Beasty sorry I may have laughed at A turning up the volume and not being able to turn it down. I hope DD gets better soon!! Sorry, I have totally forgotten where you are up to with referrals for her.
Have you tried nose drops? We found helping to keep DS's nose clear helped his ears too. If they let you give them of course Confused

Wishing everyone a quiet night!

MrsNutella · 03/01/2016 22:10

Oh, and we have snow! Yay! I think Hmm

WLmum · 04/01/2016 22:20

Not a great start to the year here. Long story short I Cannot take anymore of dhs fb addiction and the way it affects our lives. Told him tonight that I don't need to be married to a 14 yo so he can step up and be an equal partner or he can leave. Sad
Also still really struggling to get a grip on the job. Rather feeling that I made a bad decision.

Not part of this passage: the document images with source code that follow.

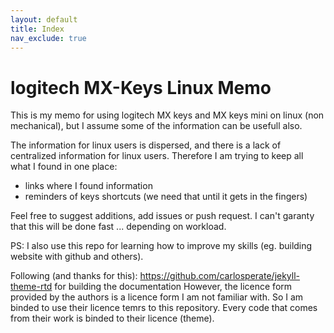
 ```yaml
---
layout: default
title: Index
nav_exclude: true
---
```


# logitech MX-Keys Linux Memo

This is my memo for using logitech MX keys and MX keys mini on linux (non mechanical), but I assume some of the information can be usefull also. 

The information for linux users is dispersed, and there is a lack of centralized information for linux users. 
Therefore I am trying to keep all what I found in one place:

- links where I found information
- reminders of keys shortcuts (we need that until it gets in the fingers) 

Feel free to suggest additions, add issues or push request.
I can't garanty that this will be done fast ... depending on workload. 

PS: I also use this repo for learning how to improve my skills (eg. building website with github and others).

Following (and thanks for this): <https://github.com/carlosperate/jekyll-theme-rtd>  for building the documentation
However, the licence form provided by the authors is a licence form I am not familiar with. So I am binded to use their licence temrs to this repository. 
Every code that comes from their work is binded to their licence (theme). 


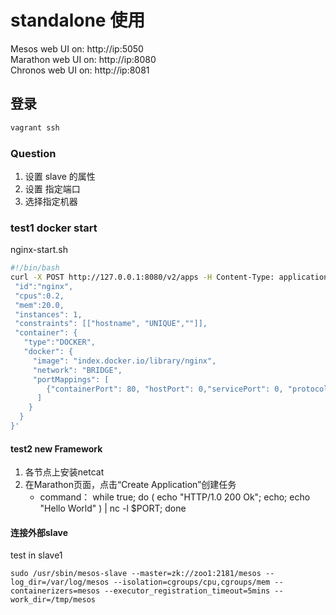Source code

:# standalone 使用

Mesos web UI on: http://ip:5050  
Marathon web UI on: http://ip:8080  
Chronos web UI on: http://ip:8081  

## 登录
```bash
vagrant ssh
```

### Question

1. 设置 slave 的属性
2. 设置 指定端口
3. 选择指定机器


### test1 docker start

nginx-start.sh
```bash
#!/bin/bash
curl -X POST http://127.0.0.1:8080/v2/apps -H Content-Type: application/json -d '{
 "id":"nginx",
 "cpus":0.2,
 "mem":20.0,
 "instances": 1,
 "constraints": [["hostname", "UNIQUE",""]],
 "container": {
   "type":"DOCKER",
   "docker": {
     "image": "index.docker.io/library/nginx",
     "network": "BRIDGE",
     "portMappings": [
        {"containerPort": 80, "hostPort": 0,"servicePort": 0, "protocol": "tcp" }
      ]
    }
  }
}'
```


#### test2 new Framework

1. 各节点上安装netcat
2. 在Marathon页面，点击“Create Application”创建任务
    - command： while true; do ( echo "HTTP/1.0 200 Ok"; echo; echo "Hello World" ) | nc -l $PORT; done



#### 连接外部slave

test in slave1
```
sudo /usr/sbin/mesos-slave --master=zk://zoo1:2181/mesos --log_dir=/var/log/mesos --isolation=cgroups/cpu,cgroups/mem --containerizers=mesos --executor_registration_timeout=5mins --work_dir=/tmp/mesos
```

ThreeFrazzledFandangos · 04/01/2016 22:36

Oh WL. I'm sorry. How did DH react?

And how long has the job been now? Do you think it's teething problems or do you think it's time to look around again? No shame in that. You tried it and if it's not for you that's fine.

Enormous hugs to you. Everything seems worse at this bleak time of year Sad

WLmum · 04/01/2016 23:18

He was sorry and will change blah blah. Trouble is we've had this conversation before and he only sees it as a problem because it means I give him a hard time, not because it actually is a massive life sapping problem. I need to see some lasting change but if I'm honest I'm sceptical.
The job has been 3 months now. I will speak to my boss and see. I do think I really need to make it work though.
Thanks for being nice. I feel like shit and can't sleep. How are you doing?

ThreeFrazzledFandangos · 04/01/2016 23:38

Hope he sorts himself out WL. You and your girls deserve a present dad n husband.

I too feel like shit. I've eaten 3 full meals today though so I'm going to try and keep that up. I felt desperate over the weekend but back to work today and ironing tonight. Sad but it helps keeping busy.

Try to sleep my dear. Everything's worse after a sleepless night.